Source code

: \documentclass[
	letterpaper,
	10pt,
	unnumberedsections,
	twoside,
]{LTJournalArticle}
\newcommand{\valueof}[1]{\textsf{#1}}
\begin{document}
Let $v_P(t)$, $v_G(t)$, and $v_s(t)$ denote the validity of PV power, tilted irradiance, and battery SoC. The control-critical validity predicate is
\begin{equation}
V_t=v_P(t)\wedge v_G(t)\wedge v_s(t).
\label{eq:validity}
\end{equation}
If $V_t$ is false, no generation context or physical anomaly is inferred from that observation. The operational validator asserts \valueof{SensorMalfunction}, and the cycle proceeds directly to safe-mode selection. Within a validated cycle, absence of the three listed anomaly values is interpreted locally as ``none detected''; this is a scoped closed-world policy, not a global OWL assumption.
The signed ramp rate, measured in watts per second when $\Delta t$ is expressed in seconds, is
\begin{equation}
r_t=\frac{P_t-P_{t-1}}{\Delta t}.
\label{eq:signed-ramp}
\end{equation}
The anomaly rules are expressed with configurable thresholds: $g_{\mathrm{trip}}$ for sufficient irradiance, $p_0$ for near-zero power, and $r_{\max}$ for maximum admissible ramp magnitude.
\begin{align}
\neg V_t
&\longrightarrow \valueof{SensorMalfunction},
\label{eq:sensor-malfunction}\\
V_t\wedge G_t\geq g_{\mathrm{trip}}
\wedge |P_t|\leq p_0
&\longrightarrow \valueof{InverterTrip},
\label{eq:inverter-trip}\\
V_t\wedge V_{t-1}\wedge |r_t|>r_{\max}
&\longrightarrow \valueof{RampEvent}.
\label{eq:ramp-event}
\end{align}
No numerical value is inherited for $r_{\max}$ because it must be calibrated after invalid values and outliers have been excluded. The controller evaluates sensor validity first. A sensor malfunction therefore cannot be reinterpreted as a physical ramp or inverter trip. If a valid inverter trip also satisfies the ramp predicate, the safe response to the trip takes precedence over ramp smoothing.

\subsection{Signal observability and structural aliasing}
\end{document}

----------------------------------------

→ **WHAT IS BEING ASKED**: Where the material contains a line with "longrightarrow", return that line.

→ **TASK SOLUTION**:
&\longrightarrow \valueof{SensorMalfunction},
&\longrightarrow \valueof{InverterTrip},
&\longrightarrow \valueof{RampEvent}.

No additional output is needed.